政治

2023.11.10 16:00

米大統領選の劣勢を否定するバイデン、「メデイアの偏向」を非難

バイデン大統領(Shutterstock.com)

ニューヨーク・タイムズ(NYT)とシエナ大学は今週、2024年の米大統領選挙で再選を目指すバイデン大統領の支持率が、6つの激戦州のうちの5つの州でトランプ前大統領を下回っていることを示す世論調査結果を公表した。

しかし、バイデン大統領はこの結果を認めず、最近の世論調査の80%が、彼がトランプに勝っているか互角であることを示したという、根拠を欠く主張を述べた。

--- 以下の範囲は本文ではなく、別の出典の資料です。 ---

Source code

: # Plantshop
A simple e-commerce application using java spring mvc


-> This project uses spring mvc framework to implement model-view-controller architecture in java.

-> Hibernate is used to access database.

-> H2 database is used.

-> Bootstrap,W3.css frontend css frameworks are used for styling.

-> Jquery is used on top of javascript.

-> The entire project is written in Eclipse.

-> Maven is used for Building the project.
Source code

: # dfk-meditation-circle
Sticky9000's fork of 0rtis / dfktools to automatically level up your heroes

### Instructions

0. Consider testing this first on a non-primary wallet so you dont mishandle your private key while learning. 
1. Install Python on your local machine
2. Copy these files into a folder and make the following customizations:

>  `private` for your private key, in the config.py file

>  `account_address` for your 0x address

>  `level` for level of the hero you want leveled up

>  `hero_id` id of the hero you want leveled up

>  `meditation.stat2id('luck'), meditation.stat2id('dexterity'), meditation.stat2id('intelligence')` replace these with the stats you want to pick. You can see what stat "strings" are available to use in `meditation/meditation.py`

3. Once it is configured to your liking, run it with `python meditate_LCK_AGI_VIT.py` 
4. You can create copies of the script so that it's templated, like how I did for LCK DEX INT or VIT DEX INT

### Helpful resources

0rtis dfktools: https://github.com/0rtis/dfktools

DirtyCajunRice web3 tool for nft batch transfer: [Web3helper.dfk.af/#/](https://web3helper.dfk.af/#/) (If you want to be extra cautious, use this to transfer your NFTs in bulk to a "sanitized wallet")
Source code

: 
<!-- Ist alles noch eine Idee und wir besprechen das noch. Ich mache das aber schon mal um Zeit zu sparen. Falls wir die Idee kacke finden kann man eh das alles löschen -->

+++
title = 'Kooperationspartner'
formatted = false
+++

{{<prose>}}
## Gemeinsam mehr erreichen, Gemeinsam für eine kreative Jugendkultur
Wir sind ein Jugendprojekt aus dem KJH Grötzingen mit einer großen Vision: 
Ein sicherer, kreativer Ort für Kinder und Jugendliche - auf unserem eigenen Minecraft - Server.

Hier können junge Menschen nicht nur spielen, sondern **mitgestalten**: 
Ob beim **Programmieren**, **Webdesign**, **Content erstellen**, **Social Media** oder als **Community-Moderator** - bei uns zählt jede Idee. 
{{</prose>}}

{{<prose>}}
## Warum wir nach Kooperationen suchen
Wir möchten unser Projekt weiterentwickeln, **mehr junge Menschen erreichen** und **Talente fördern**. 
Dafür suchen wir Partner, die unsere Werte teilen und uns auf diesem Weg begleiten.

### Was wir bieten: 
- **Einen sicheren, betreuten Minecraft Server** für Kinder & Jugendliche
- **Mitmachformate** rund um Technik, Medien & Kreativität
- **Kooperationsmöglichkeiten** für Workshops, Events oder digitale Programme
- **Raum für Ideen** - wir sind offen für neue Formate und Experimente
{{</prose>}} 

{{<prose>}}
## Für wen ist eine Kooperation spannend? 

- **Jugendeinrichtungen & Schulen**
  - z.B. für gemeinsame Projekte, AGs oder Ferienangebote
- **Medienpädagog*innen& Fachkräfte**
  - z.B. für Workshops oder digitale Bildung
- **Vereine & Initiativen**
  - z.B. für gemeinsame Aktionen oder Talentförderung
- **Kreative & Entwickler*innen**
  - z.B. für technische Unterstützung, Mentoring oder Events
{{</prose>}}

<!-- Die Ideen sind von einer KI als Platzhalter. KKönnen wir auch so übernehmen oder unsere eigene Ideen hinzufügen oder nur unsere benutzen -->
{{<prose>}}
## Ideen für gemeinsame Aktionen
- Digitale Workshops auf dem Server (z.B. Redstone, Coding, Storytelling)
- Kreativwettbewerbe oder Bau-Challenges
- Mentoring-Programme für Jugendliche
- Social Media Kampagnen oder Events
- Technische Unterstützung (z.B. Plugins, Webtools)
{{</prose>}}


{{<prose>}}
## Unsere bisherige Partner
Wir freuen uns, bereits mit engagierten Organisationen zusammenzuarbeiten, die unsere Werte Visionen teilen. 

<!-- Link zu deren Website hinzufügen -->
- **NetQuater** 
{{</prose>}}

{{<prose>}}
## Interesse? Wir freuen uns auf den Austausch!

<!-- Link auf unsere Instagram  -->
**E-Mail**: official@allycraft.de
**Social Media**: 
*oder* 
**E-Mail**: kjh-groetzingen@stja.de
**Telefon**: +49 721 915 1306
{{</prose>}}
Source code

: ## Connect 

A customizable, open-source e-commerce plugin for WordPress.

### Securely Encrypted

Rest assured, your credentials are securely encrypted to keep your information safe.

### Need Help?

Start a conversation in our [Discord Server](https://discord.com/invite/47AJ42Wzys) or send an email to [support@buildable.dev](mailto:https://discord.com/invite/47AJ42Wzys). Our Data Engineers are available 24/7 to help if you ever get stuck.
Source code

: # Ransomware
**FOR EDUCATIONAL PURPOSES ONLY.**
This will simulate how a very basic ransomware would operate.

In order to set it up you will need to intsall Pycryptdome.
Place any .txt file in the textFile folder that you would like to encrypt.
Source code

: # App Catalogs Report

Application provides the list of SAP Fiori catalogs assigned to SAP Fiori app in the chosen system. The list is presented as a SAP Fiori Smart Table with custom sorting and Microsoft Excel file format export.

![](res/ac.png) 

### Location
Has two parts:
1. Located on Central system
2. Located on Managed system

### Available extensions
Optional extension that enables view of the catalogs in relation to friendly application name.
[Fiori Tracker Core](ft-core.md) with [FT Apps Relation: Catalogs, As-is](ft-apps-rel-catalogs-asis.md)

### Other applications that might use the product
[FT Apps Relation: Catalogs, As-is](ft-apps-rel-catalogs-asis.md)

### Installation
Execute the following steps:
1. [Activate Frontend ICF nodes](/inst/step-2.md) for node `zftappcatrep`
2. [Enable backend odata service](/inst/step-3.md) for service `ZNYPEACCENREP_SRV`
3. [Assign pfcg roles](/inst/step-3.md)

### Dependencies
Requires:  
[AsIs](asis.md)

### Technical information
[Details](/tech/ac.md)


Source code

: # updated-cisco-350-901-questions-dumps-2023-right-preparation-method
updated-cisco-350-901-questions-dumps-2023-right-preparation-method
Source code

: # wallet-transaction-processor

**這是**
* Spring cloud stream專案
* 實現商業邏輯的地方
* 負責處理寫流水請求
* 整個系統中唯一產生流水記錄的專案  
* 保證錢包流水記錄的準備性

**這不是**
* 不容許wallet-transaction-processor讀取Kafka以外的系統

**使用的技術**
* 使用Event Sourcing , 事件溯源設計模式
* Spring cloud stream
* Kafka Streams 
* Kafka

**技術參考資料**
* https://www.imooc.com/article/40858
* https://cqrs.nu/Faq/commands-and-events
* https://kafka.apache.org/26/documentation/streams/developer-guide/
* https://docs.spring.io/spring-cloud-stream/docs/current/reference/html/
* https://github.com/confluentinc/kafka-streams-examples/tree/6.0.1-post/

バイデン大統領は11月9日、Foxニュースのピーター・ドゥーシー記者から「激戦州のうちの5つでトランプに負けたのはなぜだと思うか?」と問われ「あなたは世論調査を読んでいない」と答えた。

大統領は、メディアが2つのネガティブな世論調査に傾いていると非難し、ここ最近の10件の世論調査のうちの8件は、彼が激戦州でトランプに勝利しつつあることを示したと主張した。バイデン大統領の支持率は、CNNが7日に公表した世論調査においても、トランプを4ポイント下回っていた。

バイデン大統領がどの世論調査について述べているのかは不明だ。CNNの調査に加え、YouGovやCBS、キニピアック大学などの主要な世論調査10件を集計した政治専門サイト「リアル・クリア・ポリティクス」のデータは、バイデン大統領の主張とは正反対の結果を示しており、大統領の支持率は10件中8件で、トランプを下回るか互角の結果だった。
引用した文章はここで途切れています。